Directory Title

The University of Edinburgh's WMT19 systems

This directory contains the GU-EN and EN-GU NMT models built for the WMT19 shared news translation task.

Name	Last modified	Size

Parent Directory		-
en-gu/	2019-06-26 10:09	-
gu-en/	2019-06-26 10:10	-
preproc_models/	2019-06-25 09:52	-
scripts/	2019-10-15 15:01	-
zh-en/	2020-04-23 22:48	-

Requirements

The models use the following software:

moses decoder (scripts only; no compilation required) https://github.com/moses-smt/mosesdecoder
fastBPE https://github.com/glample/fastBPE.git
marian https://github.com/marian-nmt/marian
XLM (for gu-en and en-gu training of backtranslation models only)
IndicNLP library (for Gujarati pre- and post-processing) https://github.com/anoopkunchukuttan/indic_nlp_library.git

EN-GU and GU-EN models

The models for each language direction are found in the corresponding folders (e.g. en-gu/). Each folder also contains a script to run and train models.

Please note - due to a preprocessing error fixed after the shared task, these models are retrained versions of the ones described in our paper (see citation below). Consequently, the results of these new models are higher than our official results in the task. New BLEU scores (calculated using cased SacreBLEU) are as follows:

Dataset	en-gu		gu-en
Dataset	Single	Ensemble	Single	Ensemble
newsdev2019	16.4	17.3	27.6	28.6
newstest2019	15.3	16.3	21.1	22.3

All translations are produced with a beam size of 6 and ensembles are unweighted. See translation scripts for more details.

Data preprocessing and postprocessing

Data preprocessing and postprocessing are specific to the language pair. Preprocessing models (e.g. truecasing and BPE models) are found in preproc_models. Paths to preprocessing tools are specified in scripts/vars.
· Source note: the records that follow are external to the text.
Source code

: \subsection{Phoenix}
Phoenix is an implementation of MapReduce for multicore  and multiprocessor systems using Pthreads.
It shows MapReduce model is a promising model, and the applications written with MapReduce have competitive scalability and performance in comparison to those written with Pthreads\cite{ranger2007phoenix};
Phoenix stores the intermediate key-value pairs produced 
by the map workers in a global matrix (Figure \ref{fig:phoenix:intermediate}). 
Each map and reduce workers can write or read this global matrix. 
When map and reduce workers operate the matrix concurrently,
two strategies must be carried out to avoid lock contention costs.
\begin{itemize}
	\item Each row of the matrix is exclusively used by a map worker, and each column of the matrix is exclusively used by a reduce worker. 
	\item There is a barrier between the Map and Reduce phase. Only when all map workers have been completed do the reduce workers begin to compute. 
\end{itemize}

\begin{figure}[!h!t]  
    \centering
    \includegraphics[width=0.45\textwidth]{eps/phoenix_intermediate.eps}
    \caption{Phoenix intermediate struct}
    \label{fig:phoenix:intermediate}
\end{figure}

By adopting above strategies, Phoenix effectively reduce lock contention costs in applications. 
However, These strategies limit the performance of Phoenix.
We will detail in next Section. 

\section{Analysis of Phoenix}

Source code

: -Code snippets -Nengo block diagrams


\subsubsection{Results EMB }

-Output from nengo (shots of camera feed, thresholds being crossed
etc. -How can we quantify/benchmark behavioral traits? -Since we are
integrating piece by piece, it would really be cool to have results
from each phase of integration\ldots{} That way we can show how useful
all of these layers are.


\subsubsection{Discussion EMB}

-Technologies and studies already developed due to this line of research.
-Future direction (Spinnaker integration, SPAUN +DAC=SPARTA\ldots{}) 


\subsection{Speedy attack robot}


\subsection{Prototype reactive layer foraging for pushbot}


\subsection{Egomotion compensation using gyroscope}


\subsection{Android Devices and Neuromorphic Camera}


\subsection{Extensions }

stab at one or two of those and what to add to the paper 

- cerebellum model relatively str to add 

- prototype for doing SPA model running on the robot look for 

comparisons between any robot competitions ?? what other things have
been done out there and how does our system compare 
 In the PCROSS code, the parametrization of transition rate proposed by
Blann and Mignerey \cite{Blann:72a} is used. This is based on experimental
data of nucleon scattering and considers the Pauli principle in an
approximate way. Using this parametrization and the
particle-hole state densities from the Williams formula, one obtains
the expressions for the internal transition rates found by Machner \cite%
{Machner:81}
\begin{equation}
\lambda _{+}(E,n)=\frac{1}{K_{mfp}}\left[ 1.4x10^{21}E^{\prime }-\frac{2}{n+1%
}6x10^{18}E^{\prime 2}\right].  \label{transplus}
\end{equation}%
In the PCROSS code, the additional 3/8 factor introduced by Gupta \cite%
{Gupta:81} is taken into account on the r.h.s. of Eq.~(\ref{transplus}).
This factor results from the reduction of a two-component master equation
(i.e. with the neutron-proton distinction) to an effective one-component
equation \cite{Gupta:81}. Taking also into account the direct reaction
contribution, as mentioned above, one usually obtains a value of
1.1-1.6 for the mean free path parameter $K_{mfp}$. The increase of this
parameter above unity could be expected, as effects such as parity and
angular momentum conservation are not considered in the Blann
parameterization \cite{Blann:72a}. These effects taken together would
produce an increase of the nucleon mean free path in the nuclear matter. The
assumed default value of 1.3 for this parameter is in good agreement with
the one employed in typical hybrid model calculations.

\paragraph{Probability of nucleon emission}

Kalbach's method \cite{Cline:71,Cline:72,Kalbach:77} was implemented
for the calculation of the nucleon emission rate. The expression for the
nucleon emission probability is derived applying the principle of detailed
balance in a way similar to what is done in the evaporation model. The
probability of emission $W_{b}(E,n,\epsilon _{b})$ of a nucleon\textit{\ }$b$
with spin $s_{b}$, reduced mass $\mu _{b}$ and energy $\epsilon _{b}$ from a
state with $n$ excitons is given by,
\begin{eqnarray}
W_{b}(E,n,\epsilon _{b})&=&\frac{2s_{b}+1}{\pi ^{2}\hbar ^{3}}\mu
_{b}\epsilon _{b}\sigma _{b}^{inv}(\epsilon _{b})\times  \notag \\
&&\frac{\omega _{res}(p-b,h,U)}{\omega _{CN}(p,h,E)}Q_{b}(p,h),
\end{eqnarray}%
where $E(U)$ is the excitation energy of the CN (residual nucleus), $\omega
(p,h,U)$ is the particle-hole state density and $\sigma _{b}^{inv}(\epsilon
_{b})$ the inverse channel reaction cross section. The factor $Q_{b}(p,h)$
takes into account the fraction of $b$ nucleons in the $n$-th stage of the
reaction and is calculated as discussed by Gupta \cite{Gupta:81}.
Please changes these to your own installation paths.

preprocessing: scripts/preprocess-{en,gu}.sh INPUT OUTPUT
postprocessing: scripts/postprocess-{en,gu}.sh INPUT OUTPUT

Translating

Translate with the best single model: bash {en-gu,gu-en}/translate-single.sh INPUT GPU(S) > OUTPUT
Translate with an ensemble of 4 models: bash {en-gu,gu-en}/translate-ensemble.sh INPUT GPU(S) > OUTPUT

N.B the input should be preprocessed as specified above and the output should be manually postprocessed once translated.

Training

Training scripts are found in each folder en-gu/ and gu-en/

There are 2 training steps:

Training on all data (genuine parallel, backtranslated monolingual, translated Hindi-English): bash {en-gu,gu-en}/train.sh
Fine-training on genuine parallel data: bash {en-gu,gu-en}/fine-train.sh

The seed variable indicates the model number and should be changed to train new models.

License

The use of the models provided in this directory is permitted under the Creative Commons Attribution-NonCommercial-ShareAlike 3.0 Unported license (CC BY-NC-SA 3.0): https://creativecommons.org/licenses/by-nc-sa/3.0/

Attribution - You must give appropriate credit [please use the citation below], provide a link to the license, and indicate if changes were made. You may do so in any reasonable manner, but not in any way that suggests the licensor endorses you or your use.

NonCommercial - You may not use the material for commercial purposes.

ShareAlike - If you remix, transform, or build upon the material, you must distribute your contributions under the same license as the original.

Citation

The models are described in the following publication:

Rachel Bawden, Nikolay Bogoychev, Ulrich Germann, Roman Grundkiewicz, Faheem Kirefu, Antonio Valerio Miceli Barone and Alexandra Birch. The University of Edinburgh’s Submissions to the WMT19 News Translation Task. 2019. In Proceedings of the 4th Conference on Machine Translation. WMT'19. Florence, Italy.

@inproceedings{uedin-wmt19,
    title = {{The University of Edinburgh's Submissions to the WMT19 News Translation Task}},
    author = {Bawden, Rachel and Bogoychev, Nikolay and Germann, Ulrich and
             Grundkiewicz, Roman and Kirefu, Faheem and
         Valerio Miceli Barone, Antonio and Birch, Alexandra}, 
    booktitle = {{Proceedings of the 4th Conference on Machine Translation}},
    series = {{WMT'19}},
    address = {Florence, Italy},
    year = {2019}
}